One of the biggest criticisms of those opposed to the Donald Trump for President campaign is that the bombastic billionaire and reality TV star, who is running for the presidency as a Republican, is that he is simply not a conservative as he is trying to sell himself to be to the American people. In fact, over the weekend, Trump said that he was more conservative than Ronald Reagan.
Though Trump can make all the claims about his political leanings that he wants, what voters need to pay attention to is the consistency of his words, actions, a stance on the issues. What The Donald said during an interview with Field and Stream magazine at SHOT Show in Las Vegas on January 21 will add more fuel to the fire that Trump is no true conservative and, in fact, holds far too many views more in line with far-left Democrat and dictator-in-chief Barack Obama.
Trump sat down with Anthony Licata, editor of Field and Stream magazine, to discuss guns, hunting, and conservation.
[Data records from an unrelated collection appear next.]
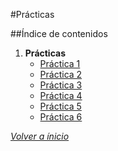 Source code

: #Prácticas

##Índice de contenidos

1. **Prácticas**
	* [Práctica 1](Práctica1)
	* [Práctica 2](Práctica2)
	* [Práctica 3](Práctica3)
	* [Práctica 4](Práctica4)
	* [Práctica 5](Práctica5)
	* [Práctica 6](Práctica6)

*[Volver a ínicio]( ../../../)*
— Field & Stream (@FieldandStream) January 23, 2016
One of the topics during the discussion was regarding public land and the fact that the federal government unconstitutionally has taken over control massive amounts of public land in Western states. In Nevada alone, the federal government has claimed as their own 80 percent of the public land.
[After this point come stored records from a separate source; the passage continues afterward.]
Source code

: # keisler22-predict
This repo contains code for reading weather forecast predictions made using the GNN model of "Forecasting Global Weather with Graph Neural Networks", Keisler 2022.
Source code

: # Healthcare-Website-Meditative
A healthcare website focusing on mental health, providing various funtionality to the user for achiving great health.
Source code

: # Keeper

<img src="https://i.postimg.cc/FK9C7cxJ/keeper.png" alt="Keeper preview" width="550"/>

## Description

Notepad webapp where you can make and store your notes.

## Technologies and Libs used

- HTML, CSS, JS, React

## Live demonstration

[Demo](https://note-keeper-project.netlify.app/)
To put it in perspective, this is how much land the federal government has confiscated from the states.
So, how does Donald Trump feel about this unconstitutional, federal land ownership for land belonging to the states? (emphasis mine)
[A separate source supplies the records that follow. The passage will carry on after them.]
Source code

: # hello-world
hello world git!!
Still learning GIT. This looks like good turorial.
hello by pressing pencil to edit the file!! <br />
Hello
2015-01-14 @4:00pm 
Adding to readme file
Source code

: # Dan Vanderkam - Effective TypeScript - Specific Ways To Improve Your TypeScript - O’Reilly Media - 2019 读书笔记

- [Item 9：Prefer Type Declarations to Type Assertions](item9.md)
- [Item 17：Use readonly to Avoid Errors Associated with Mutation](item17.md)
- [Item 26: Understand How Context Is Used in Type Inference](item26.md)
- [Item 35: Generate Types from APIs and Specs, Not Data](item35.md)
AL: I’d like to talk about public land. Seventy percent of hunters in the West hunt on public lands managed by the federal government. Right now, there’s a lot of discussion about the federal government transferring those lands to states and the divesting of that land. Is that something you would support as President?
DT: I don’t like the idea because I want to keep the lands great, and you don’t know what the state is going to do. I mean, are they going to sell if they get into a little bit of trouble? And I don’t think it’s something that should be sold. We have to be great stewards of this land. This is magnificent land. And we have to be great stewards of this land. And the hunters do such a great job—I mean, the hunters and the fishermen and all of the different people that use that land. So I’ve been hearing more and more about that. And it’s just like the erosion of the Second Amendment. I mean, every day you hear Hillary Clinton wants to essentially wipe out the Second Amendment. We have to protect the Second Amendment, and we have to protect our lands.
Later in the interview, Licata once again shifted the conversation to discuss conservation and the fact that, despite the massive amount of land in the West that the federal government has seized control over, the land is not being taken care of. Trump held firm to his belief that the federal government should continue to illegally and unconstitutionally own the land, but he would take care of it better because his sons are hunters. (emphasis mine)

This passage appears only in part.